From The Sunday Times, London, England

"CLUTCHING her baby to her, Kim Soon-Hee shuddered as she described the desolation she had escaped in North Korea, a country so severely afflicted by famine that some people have been reduced to eating children to survive.

Soon-Hee, 27, once enjoyed a privileged position as the daughter of a Communist party cadre in the town of Hoeryong. But as the hunger took hold, her family fell from favour. When reports of cannibalism began to circulate, she fled over the border into China.

Three local youths had been executed for selling a woman's flesh as meat, she said. "The woman was going to barter rice cakes at a market. The youths talked her into going with them, stole the rice cakes and then killed her. Afterwards they chopped her body up and made it look like pork."

Soon-Hee also echoed accounts reaching aid workers that abandoned children had been lured from the streets and killed for food. Some of her friends had had children they could not feed, she said. "They were desperate and thought that if they left them on the street, someone might take pity on them and they would have a better chance of survival.

"You have to understand that when you are starving, you go crazy. You can't think logically - you lose the power to reason.
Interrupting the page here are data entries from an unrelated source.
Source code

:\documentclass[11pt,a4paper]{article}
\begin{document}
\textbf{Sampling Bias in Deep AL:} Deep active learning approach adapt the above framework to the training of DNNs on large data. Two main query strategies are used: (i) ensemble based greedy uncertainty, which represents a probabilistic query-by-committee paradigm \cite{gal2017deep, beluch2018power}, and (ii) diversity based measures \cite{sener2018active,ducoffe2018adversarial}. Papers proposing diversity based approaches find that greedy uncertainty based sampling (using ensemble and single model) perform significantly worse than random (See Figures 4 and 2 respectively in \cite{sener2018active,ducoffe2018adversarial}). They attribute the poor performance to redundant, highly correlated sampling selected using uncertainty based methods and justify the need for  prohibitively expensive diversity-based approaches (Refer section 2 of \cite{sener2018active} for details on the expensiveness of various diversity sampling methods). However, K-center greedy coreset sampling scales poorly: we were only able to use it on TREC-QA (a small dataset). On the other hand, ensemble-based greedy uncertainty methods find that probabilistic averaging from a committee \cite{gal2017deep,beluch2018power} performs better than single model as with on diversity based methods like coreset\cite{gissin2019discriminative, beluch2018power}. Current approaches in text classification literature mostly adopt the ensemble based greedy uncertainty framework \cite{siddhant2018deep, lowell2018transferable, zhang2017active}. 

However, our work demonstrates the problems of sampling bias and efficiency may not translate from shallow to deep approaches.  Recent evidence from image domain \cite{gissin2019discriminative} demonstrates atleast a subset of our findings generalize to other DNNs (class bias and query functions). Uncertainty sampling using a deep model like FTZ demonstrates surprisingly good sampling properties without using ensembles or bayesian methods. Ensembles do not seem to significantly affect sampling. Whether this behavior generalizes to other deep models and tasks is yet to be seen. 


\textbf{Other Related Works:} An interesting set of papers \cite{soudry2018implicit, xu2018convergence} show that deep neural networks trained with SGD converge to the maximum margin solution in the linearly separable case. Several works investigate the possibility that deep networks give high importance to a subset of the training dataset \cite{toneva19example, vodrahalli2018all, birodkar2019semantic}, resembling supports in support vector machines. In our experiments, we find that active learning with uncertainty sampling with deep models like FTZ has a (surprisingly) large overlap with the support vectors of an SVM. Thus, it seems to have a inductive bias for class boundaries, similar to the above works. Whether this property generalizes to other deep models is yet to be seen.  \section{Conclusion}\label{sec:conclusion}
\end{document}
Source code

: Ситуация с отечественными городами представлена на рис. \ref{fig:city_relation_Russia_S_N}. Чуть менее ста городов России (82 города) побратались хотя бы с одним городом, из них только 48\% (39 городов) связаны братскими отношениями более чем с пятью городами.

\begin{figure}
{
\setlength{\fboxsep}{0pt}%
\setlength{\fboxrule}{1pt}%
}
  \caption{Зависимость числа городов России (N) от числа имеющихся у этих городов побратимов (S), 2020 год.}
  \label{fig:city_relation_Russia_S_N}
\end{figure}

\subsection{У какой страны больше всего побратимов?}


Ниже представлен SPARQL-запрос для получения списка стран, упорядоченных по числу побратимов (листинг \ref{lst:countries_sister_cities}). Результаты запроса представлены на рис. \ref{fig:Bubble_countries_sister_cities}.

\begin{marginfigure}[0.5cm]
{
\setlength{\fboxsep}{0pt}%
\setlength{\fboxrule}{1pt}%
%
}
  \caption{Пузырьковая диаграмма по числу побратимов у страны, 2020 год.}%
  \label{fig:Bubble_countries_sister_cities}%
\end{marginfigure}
And children can stop looking like children. They can end up looking like prey."

The number of children killed by the starving is unknown, as is the overall toll of the famine. It has been estimated at 2m but a visiting team of American congressmen last August put it at anything from 300,000 to 800,000 deaths annually for the past three years.

Ruled for decades by Kim Il Sung - the authoritarian "Great Leader" whose power has been inherited by his son, Kim Jong Il - North Korea is one of the world's most secretive countries. Much of the evidence about what has happened there is coming from refugees who, like Soon-Hee, have reached China's autonomous Korean region of Yanbian. Their accounts are impossible to verify.

A teenager seeking shelter at an orphanage told staff there that she knew of children who had been caught and eaten, according to one uncorroborated report given to Midecins Sans Frontihres, the French aid organisation. The charity also recorded one account of a family in the border village of Pukchong who ate their own daughter after she died and another, from an 18-year-old witness, who said: "Our cousin killed, salted and ate an orphan who nobody cared about."

Link at

http://www.sightings.com/political/nkcannib.htm

-- Andy (2000EOD@prodigy.net), January 05, 1999

Answers

Got milk?

E.

-- E. Coli (nunayo@beeswax.com), January 05, 1999.


It was finger licking good.

-- WHOA (WHOA@knuckles.com), January 05, 1999.

WHOA you are sick. I limited my cuisine to what could be found on manure piles.

-- TTF (seenit@ww2.com), January 05, 1999.

TTF,

How many fly "drumsticks" does it take for a meal?

c

-- c (c@c.c), January 05, 1999.


Just got a flashback of the movie "Alive". Took me a while to get over that movie.

-- Chris (catsy@pond.com), January 05, 1999.


c,

I was too hungry to take time to count them. I still have some of them stuck in my teeth. That's why I am so warm and fuzzy.

-- TTF (seenit@ww2.com), January 05, 1999.


You chappies are sick.

-- Andy (2000EOD@prodigy.net), January 06, 1999.

Andy -- Just checking out new and unique "post y2k" cuisine.

c

-- c (c@c.c), January 06, 1999.


Frozen Lean Cuisine(TM) dinners? Post Y2K, everyone will be lean no?

-- Chris (catsy@pond.com), January 06, 1999.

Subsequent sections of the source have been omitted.